*What is needed*
Retype the entries exactly; omit all pictures.
━━ Data for this exercise
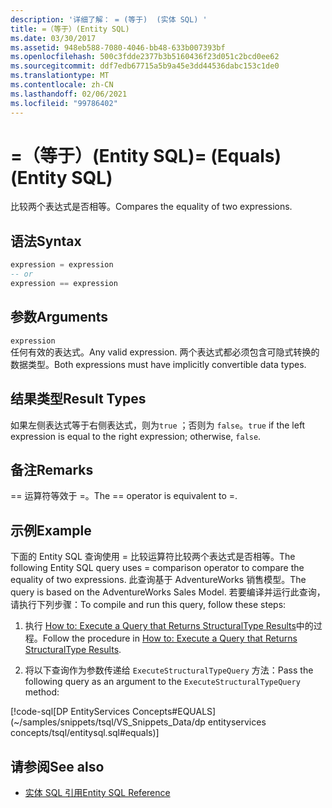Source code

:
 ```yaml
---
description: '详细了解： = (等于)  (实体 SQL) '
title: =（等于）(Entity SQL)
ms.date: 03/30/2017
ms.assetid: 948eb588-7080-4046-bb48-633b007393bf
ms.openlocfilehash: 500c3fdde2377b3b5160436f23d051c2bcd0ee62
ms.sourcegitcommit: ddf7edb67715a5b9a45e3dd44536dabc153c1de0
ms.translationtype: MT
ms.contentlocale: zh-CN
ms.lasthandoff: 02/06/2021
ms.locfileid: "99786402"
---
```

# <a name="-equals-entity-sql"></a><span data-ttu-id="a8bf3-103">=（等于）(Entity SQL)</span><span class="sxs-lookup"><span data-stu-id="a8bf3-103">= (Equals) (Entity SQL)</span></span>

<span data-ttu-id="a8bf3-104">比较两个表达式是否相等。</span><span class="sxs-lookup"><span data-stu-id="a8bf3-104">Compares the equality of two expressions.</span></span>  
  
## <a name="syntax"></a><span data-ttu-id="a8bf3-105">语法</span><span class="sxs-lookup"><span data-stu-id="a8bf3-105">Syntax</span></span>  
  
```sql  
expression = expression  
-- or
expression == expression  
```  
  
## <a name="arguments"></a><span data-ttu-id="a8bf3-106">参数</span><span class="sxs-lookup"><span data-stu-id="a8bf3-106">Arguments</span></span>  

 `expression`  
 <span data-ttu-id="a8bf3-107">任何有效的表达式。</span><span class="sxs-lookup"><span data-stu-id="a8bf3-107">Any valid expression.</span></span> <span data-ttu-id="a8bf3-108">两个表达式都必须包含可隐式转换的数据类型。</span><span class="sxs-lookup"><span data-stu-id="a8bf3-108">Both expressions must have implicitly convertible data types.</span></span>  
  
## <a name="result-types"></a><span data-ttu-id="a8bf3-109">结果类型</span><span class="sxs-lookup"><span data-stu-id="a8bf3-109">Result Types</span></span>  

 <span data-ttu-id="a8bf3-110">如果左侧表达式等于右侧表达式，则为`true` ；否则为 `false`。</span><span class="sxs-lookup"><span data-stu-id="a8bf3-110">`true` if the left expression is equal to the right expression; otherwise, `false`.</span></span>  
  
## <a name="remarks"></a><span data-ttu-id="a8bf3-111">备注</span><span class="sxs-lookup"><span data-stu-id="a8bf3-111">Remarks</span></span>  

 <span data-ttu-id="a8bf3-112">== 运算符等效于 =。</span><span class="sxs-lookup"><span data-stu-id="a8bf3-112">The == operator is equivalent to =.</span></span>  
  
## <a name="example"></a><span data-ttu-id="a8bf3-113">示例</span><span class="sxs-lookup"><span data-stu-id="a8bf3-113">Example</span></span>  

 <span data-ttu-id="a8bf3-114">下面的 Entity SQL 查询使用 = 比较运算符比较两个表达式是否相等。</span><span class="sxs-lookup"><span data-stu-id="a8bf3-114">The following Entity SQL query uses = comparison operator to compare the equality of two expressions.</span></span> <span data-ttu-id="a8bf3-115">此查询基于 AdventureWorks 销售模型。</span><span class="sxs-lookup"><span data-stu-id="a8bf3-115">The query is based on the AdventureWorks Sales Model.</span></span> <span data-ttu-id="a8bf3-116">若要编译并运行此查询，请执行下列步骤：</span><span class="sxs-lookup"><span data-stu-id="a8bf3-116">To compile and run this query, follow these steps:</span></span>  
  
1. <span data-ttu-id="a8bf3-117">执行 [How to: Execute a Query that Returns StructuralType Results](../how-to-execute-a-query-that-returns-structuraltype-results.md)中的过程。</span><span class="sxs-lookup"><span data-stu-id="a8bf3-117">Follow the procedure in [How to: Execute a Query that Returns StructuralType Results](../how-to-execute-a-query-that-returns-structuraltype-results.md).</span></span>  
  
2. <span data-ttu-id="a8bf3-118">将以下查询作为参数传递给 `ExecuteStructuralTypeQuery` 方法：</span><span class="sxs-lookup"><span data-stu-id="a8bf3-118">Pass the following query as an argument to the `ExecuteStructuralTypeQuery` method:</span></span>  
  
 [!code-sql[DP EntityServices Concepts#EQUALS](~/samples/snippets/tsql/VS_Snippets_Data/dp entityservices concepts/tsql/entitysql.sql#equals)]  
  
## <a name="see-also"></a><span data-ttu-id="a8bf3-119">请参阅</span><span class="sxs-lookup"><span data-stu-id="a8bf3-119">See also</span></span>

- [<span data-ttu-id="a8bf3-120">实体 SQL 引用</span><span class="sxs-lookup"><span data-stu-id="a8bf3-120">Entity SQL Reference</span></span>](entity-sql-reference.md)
━━━━
*Task response*
Source code

:
 ```yaml
---
description: '详细了解： = (等于)  (实体 SQL) '
title: =（等于）(Entity SQL)
ms.date: 03/30/2017
ms.assetid: 948eb588-7080-4046-bb48-633b007393bf
ms.openlocfilehash: 500c3fdde2377b3b5160436f23d051c2bcd0ee62
ms.sourcegitcommit: ddf7edb67715a5b9a45e3dd44536dabc153c1de0
ms.translationtype: MT
ms.contentlocale: zh-CN
ms.lasthandoff: 02/06/2021
ms.locfileid: "99786402"
---
```

# <a name="-equals-entity-sql"></a><span data-ttu-id="a8bf3-103">=（等于）(Entity SQL)</span><span class="sxs-lookup"><span data-stu-id="a8bf3-103">= (Equals) (Entity SQL)</span></span>

<span data-ttu-id="a8bf3-104">比较两个表达式是否相等。</span><span class="sxs-lookup"><span data-stu-id="a8bf3-104">Compares the equality of two expressions.</span></span>  
  
## <a name="syntax"></a><span data-ttu-id="a8bf3-105">语法</span><span class="sxs-lookup"><span data-stu-id="a8bf3-105">Syntax</span></span>  
  
```sql  
expression = expression  
-- or
expression == expression  
```  
  
## <a name="arguments"></a><span data-ttu-id="a8bf3-106">参数</span><span class="sxs-lookup"><span data-stu-id="a8bf3-106">Arguments</span></span>  

 `expression`  
 <span data-ttu-id="a8bf3-107">任何有效的表达式。</span><span class="sxs-lookup"><span data-stu-id="a8bf3-107">Any valid expression.</span></span> <span data-ttu-id="a8bf3-108">两个表达式都必须包含可隐式转换的数据类型。</span><span class="sxs-lookup"><span data-stu-id="a8bf3-108">Both expressions must have implicitly convertible data types.</span></span>  
  
## <a name="result-types"></a><span data-ttu-id="a8bf3-109">结果类型</span><span class="sxs-lookup"><span data-stu-id="a8bf3-109">Result Types</span></span>  

 <span data-ttu-id="a8bf3-110">如果左侧表达式等于右侧表达式，则为`true` ；否则为 `false`。</span><span class="sxs-lookup"><span data-stu-id="a8bf3-110">`true` if the left expression is equal to the right expression; otherwise, `false`.</span></span>  
  
## <a name="remarks"></a><span data-ttu-id="a8bf3-111">备注</span><span class="sxs-lookup"><span data-stu-id="a8bf3-111">Remarks</span></span>  

 <span data-ttu-id="a8bf3-112">== 运算符等效于 =。</span><span class="sxs-lookup"><span data-stu-id="a8bf3-112">The == operator is equivalent to =.</span></span>  
  
## <a name="example"></a><span data-ttu-id="a8bf3-113">示例</span><span class="sxs-lookup"><span data-stu-id="a8bf3-113">Example</span></span>  

 <span data-ttu-id="a8bf3-114">下面的 Entity SQL 查询使用 = 比较运算符比较两个表达式是否相等。</span><span class="sxs-lookup"><span data-stu-id="a8bf3-114">The following Entity SQL query uses = comparison operator to compare the equality of two expressions.</span></span> <span data-ttu-id="a8bf3-115">此查询基于 AdventureWorks 销售模型。</span><span class="sxs-lookup"><span data-stu-id="a8bf3-115">The query is based on the AdventureWorks Sales Model.</span></span> <span data-ttu-id="a8bf3-116">若要编译并运行此查询，请执行下列步骤：</span><span class="sxs-lookup"><span data-stu-id="a8bf3-116">To compile and run this query, follow these steps:</span></span>  
  
1. <span data-ttu-id="a8bf3-117">执行 [How to: Execute a Query that Returns StructuralType Results](../how-to-execute-a-query-that-returns-structuraltype-results.md)中的过程。</span><span class="sxs-lookup"><span data-stu-id="a8bf3-117">Follow the procedure in [How to: Execute a Query that Returns StructuralType Results](../how-to-execute-a-query-that-returns-structuraltype-results.md).</span></span>  
  
2. <span data-ttu-id="a8bf3-118">将以下查询作为参数传递给 `ExecuteStructuralTypeQuery` 方法：</span><span class="sxs-lookup"><span data-stu-id="a8bf3-118">Pass the following query as an argument to the `ExecuteStructuralTypeQuery` method:</span></span>  
  
 [!code-sql[DP EntityServices Concepts#EQUALS](~/samples/snippets/tsql/VS_Snippets_Data/dp entityservices concepts/tsql/entitysql.sql#equals)]  
  
## <a name="see-also"></a><span data-ttu-id="a8bf3-119">请参阅</span><span class="sxs-lookup"><span data-stu-id="a8bf3-119">See also</span></span>

- [<span data-ttu-id="a8bf3-120">实体 SQL 引用</span><span class="sxs-lookup"><span data-stu-id="a8bf3-120">Entity SQL Reference</span></span>](entity-sql-reference.md)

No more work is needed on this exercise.